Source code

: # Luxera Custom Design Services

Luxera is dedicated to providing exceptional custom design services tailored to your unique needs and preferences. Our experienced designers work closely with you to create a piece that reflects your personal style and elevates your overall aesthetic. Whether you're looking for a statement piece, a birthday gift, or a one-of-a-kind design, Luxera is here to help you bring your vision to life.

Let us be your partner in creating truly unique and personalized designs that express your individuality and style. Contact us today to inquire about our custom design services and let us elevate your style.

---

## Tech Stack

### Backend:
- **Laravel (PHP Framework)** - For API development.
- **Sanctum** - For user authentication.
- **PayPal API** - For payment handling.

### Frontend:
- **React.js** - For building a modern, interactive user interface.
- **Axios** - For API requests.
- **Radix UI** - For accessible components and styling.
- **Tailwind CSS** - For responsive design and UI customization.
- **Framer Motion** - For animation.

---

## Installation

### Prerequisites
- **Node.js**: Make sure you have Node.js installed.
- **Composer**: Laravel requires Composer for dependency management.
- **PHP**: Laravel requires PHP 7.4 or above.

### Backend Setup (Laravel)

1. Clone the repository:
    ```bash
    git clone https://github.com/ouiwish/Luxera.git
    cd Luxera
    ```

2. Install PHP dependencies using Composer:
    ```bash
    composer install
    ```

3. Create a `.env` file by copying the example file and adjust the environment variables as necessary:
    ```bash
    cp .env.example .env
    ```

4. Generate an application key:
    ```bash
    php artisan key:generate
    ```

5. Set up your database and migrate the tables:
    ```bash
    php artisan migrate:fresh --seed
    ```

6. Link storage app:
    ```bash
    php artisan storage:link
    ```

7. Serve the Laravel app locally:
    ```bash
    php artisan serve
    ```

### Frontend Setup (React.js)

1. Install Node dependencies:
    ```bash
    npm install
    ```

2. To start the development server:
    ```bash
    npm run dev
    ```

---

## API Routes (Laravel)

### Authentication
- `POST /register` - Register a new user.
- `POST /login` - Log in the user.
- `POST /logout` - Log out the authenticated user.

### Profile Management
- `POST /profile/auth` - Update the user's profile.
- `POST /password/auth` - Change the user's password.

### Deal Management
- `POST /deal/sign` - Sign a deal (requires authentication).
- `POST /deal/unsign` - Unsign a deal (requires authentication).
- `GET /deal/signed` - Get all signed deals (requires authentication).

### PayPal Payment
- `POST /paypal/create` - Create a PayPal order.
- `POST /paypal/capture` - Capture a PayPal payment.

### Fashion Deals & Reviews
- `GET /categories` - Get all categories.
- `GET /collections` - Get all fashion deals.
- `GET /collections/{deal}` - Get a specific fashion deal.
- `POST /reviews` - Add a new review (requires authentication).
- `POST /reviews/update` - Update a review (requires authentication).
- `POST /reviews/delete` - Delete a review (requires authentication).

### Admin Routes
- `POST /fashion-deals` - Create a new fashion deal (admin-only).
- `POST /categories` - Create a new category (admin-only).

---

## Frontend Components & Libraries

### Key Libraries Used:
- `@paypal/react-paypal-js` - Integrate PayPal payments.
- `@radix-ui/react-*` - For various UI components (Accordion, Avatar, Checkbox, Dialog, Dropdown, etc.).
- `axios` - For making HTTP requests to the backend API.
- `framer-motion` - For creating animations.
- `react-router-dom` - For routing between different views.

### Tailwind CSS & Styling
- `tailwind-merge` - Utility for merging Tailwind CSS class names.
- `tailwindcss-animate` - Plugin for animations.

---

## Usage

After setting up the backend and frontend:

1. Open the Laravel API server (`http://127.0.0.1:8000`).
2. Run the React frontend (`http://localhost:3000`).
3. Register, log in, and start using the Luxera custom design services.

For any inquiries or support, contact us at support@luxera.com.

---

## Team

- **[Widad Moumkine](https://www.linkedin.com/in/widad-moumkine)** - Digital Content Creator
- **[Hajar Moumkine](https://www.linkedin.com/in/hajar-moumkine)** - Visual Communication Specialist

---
================================
### WHAT IS NEEDED
Considering only the data above, return the lines in which "requires" occurs.

### RESPONSE BOX
- **Composer**: Laravel requires Composer for dependency management.
- **PHP**: Laravel requires PHP 7.4 or above.
- `POST /deal/sign` - Sign a deal (requires authentication).
- `POST /deal/unsign` - Unsign a deal (requires authentication).
- `GET /deal/signed` - Get all signed deals (requires authentication).
- `POST /reviews` - Add a new review (requires authentication).
- `POST /reviews/update` - Update a review (requires authentication).
- `POST /reviews/delete` - Delete a review (requires authentication).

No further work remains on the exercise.